I loved the way the spigots were mounted on the outside wall.

Thunderclouds were building.
A weather warning was out for surrounding areas.
We didn't even get a drop of rain.

An over achieving hydrangea variety.
Why settle for one color per bush when you can have a rainbow of colors instead?
(I should have snooped to see if there was a name tag on this plant somewhere.)

Darkening skies...a classic summer storm scene.

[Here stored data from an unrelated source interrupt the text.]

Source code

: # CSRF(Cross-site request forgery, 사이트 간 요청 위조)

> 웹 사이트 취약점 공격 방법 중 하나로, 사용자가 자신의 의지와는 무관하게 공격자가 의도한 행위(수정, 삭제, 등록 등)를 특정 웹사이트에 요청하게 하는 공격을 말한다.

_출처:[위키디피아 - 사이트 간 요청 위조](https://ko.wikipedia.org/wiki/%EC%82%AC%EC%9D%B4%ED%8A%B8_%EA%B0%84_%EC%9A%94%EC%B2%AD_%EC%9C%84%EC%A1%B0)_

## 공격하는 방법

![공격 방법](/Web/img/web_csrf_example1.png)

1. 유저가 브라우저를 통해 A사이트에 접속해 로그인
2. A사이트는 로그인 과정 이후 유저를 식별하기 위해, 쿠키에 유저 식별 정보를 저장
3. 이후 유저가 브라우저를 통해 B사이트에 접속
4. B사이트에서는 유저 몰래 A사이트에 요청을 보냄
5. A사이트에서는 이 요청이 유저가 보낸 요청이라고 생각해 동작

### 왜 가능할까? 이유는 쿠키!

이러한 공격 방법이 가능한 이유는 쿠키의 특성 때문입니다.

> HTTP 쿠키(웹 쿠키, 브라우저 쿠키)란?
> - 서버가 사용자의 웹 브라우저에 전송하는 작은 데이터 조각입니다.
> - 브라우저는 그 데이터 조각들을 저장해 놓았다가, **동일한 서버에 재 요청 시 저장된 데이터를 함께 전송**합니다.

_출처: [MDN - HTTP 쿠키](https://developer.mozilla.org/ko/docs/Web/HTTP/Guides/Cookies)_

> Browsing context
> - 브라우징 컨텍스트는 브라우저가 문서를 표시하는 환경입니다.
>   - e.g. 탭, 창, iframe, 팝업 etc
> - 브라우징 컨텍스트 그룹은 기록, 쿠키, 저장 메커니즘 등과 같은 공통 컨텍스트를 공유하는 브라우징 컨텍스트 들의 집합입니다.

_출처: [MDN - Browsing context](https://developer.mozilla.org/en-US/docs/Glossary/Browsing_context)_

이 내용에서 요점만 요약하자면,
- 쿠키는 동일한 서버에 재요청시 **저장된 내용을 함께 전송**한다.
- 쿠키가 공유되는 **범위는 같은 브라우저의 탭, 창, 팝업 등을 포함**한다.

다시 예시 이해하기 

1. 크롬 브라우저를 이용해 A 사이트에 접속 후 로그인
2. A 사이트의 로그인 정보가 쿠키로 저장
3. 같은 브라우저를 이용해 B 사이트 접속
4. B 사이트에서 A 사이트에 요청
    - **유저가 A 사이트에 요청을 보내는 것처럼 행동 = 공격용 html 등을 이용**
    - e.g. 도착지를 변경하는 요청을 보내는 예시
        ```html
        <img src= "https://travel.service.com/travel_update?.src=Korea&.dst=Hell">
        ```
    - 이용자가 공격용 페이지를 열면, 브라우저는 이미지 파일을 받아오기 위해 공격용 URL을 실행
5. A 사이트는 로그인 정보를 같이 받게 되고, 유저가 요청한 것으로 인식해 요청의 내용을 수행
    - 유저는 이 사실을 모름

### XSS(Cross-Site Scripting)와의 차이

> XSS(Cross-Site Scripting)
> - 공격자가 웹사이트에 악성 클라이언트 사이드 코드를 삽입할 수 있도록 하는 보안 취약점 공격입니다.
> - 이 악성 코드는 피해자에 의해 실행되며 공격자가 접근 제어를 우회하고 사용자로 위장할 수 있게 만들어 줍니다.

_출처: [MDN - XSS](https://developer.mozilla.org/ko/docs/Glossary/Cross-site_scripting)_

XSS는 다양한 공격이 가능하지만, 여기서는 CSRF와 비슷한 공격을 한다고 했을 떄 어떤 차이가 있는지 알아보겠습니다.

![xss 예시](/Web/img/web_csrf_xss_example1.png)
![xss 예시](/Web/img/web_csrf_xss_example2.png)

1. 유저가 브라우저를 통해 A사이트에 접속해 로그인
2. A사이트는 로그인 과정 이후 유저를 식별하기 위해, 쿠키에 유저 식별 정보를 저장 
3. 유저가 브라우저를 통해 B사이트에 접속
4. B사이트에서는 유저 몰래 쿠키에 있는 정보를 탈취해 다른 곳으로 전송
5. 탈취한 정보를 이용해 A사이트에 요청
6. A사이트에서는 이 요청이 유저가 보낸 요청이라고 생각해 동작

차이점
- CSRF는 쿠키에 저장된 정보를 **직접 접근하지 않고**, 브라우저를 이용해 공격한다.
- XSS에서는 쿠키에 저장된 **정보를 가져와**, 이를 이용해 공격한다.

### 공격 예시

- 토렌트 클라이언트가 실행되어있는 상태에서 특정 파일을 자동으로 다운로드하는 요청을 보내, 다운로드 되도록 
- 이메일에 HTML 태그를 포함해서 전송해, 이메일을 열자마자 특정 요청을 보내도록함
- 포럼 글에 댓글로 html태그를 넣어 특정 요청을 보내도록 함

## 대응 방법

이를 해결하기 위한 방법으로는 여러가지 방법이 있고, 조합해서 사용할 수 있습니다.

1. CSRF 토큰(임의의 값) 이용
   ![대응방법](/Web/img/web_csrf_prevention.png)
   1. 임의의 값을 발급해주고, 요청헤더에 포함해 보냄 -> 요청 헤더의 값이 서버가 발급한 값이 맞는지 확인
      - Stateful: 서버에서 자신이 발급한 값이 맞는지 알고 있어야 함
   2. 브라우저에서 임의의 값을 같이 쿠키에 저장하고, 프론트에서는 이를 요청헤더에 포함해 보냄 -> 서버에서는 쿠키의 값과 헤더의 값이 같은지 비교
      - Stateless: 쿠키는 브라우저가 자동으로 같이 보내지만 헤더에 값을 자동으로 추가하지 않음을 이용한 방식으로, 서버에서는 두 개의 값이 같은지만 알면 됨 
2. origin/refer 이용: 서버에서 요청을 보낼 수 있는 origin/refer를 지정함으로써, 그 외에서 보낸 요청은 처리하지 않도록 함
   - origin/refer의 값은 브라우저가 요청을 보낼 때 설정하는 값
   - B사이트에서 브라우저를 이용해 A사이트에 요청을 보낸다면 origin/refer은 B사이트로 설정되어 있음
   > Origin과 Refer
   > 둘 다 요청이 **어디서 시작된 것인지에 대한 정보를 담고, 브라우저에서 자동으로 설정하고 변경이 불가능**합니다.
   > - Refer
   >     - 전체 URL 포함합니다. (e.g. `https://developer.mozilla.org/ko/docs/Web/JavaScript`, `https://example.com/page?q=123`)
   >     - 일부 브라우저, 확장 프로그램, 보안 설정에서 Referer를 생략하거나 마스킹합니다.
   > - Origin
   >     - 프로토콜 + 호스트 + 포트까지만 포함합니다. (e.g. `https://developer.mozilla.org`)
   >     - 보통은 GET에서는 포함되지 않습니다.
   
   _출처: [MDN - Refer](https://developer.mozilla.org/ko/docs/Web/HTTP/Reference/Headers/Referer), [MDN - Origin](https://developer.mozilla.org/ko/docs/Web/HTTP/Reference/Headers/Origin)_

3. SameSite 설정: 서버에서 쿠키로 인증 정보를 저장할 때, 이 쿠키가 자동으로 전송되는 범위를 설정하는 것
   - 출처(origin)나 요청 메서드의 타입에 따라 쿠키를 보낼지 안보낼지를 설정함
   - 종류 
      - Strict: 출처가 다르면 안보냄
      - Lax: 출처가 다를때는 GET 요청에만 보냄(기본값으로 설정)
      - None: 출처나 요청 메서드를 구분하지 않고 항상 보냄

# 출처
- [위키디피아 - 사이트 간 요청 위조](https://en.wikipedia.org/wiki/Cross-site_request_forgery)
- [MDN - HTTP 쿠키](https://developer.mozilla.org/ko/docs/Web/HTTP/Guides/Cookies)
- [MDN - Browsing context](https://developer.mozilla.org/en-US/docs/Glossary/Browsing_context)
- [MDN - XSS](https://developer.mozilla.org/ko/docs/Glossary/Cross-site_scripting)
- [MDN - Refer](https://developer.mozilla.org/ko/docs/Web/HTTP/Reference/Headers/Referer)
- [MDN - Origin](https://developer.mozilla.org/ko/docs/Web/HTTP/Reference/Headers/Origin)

I didn't see the Winery's sign until we were on the way out!
The drive back home was taken via a different route, or so it seemed to me.
I appreciated seeing Connecticut from the front seat with a great driver managing the road for us.
The perfect day ended as the ones before, with Sue and I enjoying time in the breezeway, with random fireworks still popping and fireflies flitting about outside.
To be continued....


ellen b. said...

lovely, lovely! Back roads are the best!

Lovella ♥ said...

Another amazing tour day. I can't help but feel this is your perfect holiday. So much to see, new friends to meet, delicious food and wine to taste and so many new things to learn about.
I did enjoy the clotheslines...thanks for those pictures. The photo of the house beside the winery is beautiful.
I couldn't help but think how we got away with taking our children camping each year.

Vee said...

Sue gave you the hundred dollar tour! Loved reading how these ladies met. Sounds almost as unique as meeting online. Beautiful home and thank you for tucking in those historical bits. Looking forward to the next installment!

Pondside said...

What a wonderful day it must have been. I'd have wanted to look at every last thing in that house and garden - what a story!